Neither party referred us to a case involving a juror seeing a witness being placed in handcuffs after the witness testified, nor have we discovered one through our research. However, a number of cases have involved the analogous situation of a juror seeing a defendant in handcuffs.

Generally, the mere fact that a juror has seen a defendant in handcuffs is not sufficient grounds for mistrial. The courts have acknowledged that "[i]t is a normal and regular as well as a highly desirable and necessary practice to handcuff prisoners when they are being taken from one place to another." State v. Fields, 487 S.W.2d 560, 561 (Mo.Div. 2 1972) (quoting United States v. Leach, 429 F.2d 956, 962 (8th Cir.1970)); see also State v. Gibson, 633 S.W.2d 101, 107 (Mo.App.E.D.1982).

Further, "[n]umerous cases have recognized that a brief, inadvertent exposure to the jury of a handcuffed defendant while he is being taken from one place to another does not deprive the defendant of a fair trial." State v. Crawford, 539 S.W.2d 633, 635-636 (Mo.App.W.D.1976). State v. Bonnarens, 724 S.W.2d 287 (Mo.App.S.D.1987).

This court has previously noted that the standard governing the propriety of the accused to be compelled to appear in court restrained in shackles is apparently the same for witnesses. State v. Jones, 556 S.W.2d 736, 738 (Mo.App.E.D.1977). See also, Annotation, Right of Accused to Have His Witnesses Free From Handcuffs, Manacles, Shackles, or the Like, 75 A.L. R.2d 762 (1961); Annotation, Propriety and Prejudicial Effect of Gagging, Shackling, or Otherwise Physically Restraining Accused During Course of State Criminal Trial, 90 A.L.R.3d 17 (1979).

The rationale applied to cases involving jurors seeing a defendant in handcuffs is equally applicable to cases involving jurors seeing a witness in handcuffs. The brief, inadvertent exposure to one juror of Jones being handcuffed did not deprive defendant of a fair trial. There was no evidence that the officers intentionally handcuffed Jones in front of the juror. The handcuffs were not placed on her until they were in an elevator, and it was only by chance that one juror caught a glimpse of the witness in handcuffs.

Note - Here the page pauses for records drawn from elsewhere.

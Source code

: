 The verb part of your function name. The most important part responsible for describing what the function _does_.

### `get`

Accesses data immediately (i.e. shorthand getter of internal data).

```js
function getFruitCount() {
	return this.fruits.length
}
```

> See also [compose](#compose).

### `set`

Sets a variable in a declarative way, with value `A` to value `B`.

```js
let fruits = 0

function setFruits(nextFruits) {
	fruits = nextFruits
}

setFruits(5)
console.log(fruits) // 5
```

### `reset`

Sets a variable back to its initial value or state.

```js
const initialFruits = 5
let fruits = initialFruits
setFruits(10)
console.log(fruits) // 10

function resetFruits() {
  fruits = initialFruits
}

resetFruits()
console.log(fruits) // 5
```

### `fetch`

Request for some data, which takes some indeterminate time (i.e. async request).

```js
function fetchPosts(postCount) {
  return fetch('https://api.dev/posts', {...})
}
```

In denying the mistrial, the trial judge specifically stated, "I feel that there was nothing prejudicial that occurred." The trial judge had the opportunity to observe the juror twice as the matter was discussed. As a result, the trial judge was in a better position than this court to determine the effect of this accidental and fleeting incident.

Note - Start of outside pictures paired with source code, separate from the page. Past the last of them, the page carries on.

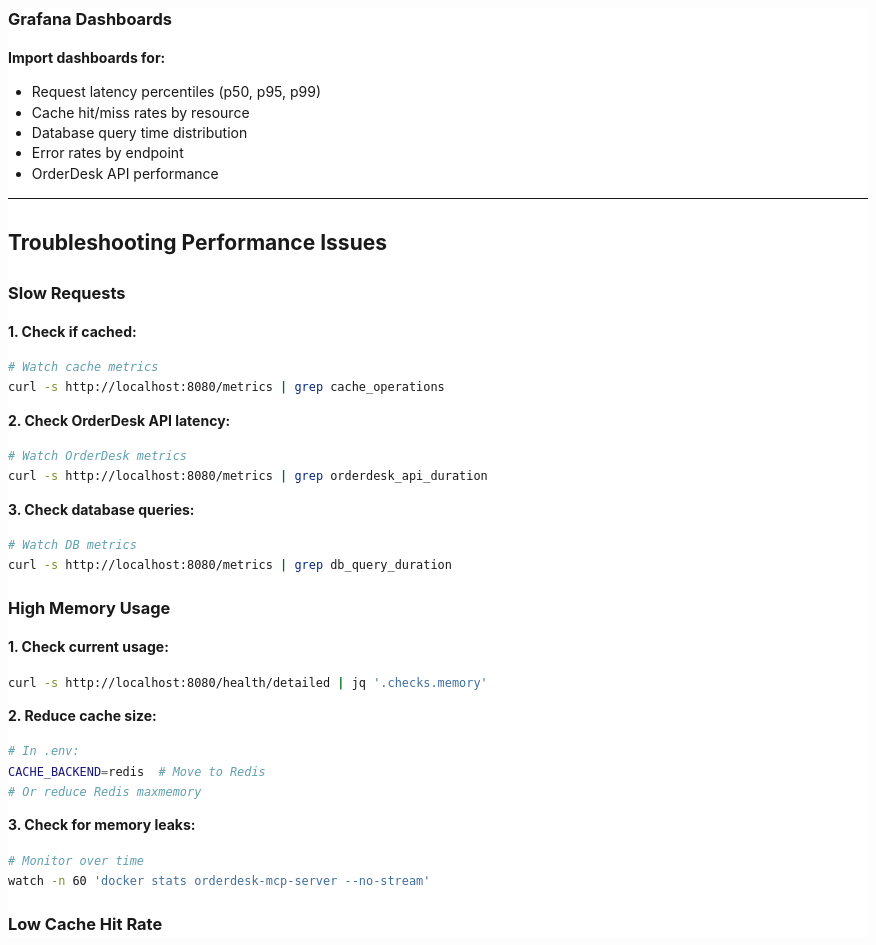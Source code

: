 ### Grafana Dashboards

**Import dashboards for:**
- Request latency percentiles (p50, p95, p99)
- Cache hit/miss rates by resource
- Database query time distribution
- Error rates by endpoint
- OrderDesk API performance

---

## Troubleshooting Performance Issues

### Slow Requests

**1. Check if cached:**
```bash
# Watch cache metrics
curl -s http://localhost:8080/metrics | grep cache_operations
```

**2. Check OrderDesk API latency:**
```bash
# Watch OrderDesk metrics
curl -s http://localhost:8080/metrics | grep orderdesk_api_duration
```

**3. Check database queries:**
```bash
# Watch DB metrics
curl -s http://localhost:8080/metrics | grep db_query_duration
```

### High Memory Usage

**1. Check current usage:**
```bash
curl -s http://localhost:8080/health/detailed | jq '.checks.memory'
```

**2. Reduce cache size:**
```bash
# In .env:
CACHE_BACKEND=redis  # Move to Redis
# Or reduce Redis maxmemory
```

**3. Check for memory leaks:**
```bash
# Monitor over time
watch -n 60 'docker stats orderdesk-mcp-server --no-stream'
```

### Low Cache Hit Rate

We make two further observations. First, the evidence against defendant was strong. Both the victim and the guard had ample opportunity to see defendant at close range. The victim, a cosmetologist, noted that defendant was "wearing a chemical curl" at the time of the robbery. At the time of the lineup, the victim was able to recognize him because she "would never forget" his eyes and skin, and although "his curl had receded," it was still in his hair and she recognized it. Also, the victim and the guard each unequivocally identified *617 defendant two weeks after the incident, and again during trial.

Second, when the juror brought his observations to the court's attention, defendant did not make any objection or seek any relief. An alternate juror was available. Defendant, however, did not ask that the alternate replace the juror who had made the observation. Rather, defendant decided to "roll the dice" and see if he would be acquitted. Defendant's request for mistrial, made only after the jury returned its verdict, was untimely. See State v. Borden, 605 S.W.2d 88, 91 (Mo.banc 1980).

The trial court did not abuse its discretion in denying defendant's request for a mistrial. Defendant's point is denied, and the judgment is affirmed.